** What the task requires **
Set down, please, exactly the lines below that run from the line with "Hi, I’m Limousine" to the line with "The game uses", both lines included.

◇ ◇ ◇

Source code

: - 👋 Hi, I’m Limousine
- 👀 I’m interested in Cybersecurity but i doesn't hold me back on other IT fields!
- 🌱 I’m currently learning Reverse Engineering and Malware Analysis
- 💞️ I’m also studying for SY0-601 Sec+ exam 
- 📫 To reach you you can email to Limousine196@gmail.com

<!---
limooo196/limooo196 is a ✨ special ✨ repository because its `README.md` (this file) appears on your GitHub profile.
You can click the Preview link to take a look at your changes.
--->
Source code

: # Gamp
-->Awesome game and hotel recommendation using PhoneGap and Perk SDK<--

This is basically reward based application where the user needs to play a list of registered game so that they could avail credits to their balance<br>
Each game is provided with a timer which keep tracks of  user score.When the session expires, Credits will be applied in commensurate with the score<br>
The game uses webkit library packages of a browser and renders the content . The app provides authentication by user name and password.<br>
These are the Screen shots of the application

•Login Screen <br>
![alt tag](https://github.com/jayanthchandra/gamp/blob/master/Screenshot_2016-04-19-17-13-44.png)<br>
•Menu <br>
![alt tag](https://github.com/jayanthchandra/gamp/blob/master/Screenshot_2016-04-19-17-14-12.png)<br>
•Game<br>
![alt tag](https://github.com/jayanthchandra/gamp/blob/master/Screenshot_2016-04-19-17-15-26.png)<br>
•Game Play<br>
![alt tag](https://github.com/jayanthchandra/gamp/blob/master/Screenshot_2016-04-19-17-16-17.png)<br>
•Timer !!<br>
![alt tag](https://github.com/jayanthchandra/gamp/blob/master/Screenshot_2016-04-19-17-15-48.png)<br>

◇ ◇ ◇

** Solution for this task **
: - 👋 Hi, I’m Limousine
- 👀 I’m interested in Cybersecurity but i doesn't hold me back on other IT fields!
- 🌱 I’m currently learning Reverse Engineering and Malware Analysis
- 💞️ I’m also studying for SY0-601 Sec+ exam 
- 📫 To reach you you can email to Limousine196@gmail.com

<!---
limooo196/limooo196 is a ✨ special ✨ repository because its `README.md` (this file) appears on your GitHub profile.
You can click the Preview link to take a look at your changes.
--->
Source code

: # Gamp
-->Awesome game and hotel recommendation using PhoneGap and Perk SDK<--

This is basically reward based application where the user needs to play a list of registered game so that they could avail credits to their balance<br>
Each game is provided with a timer which keep tracks of  user score.When the session expires, Credits will be applied in commensurate with the score<br>
The game uses webkit library packages of a browser and renders the content . The app provides authentication by user name and password.<br>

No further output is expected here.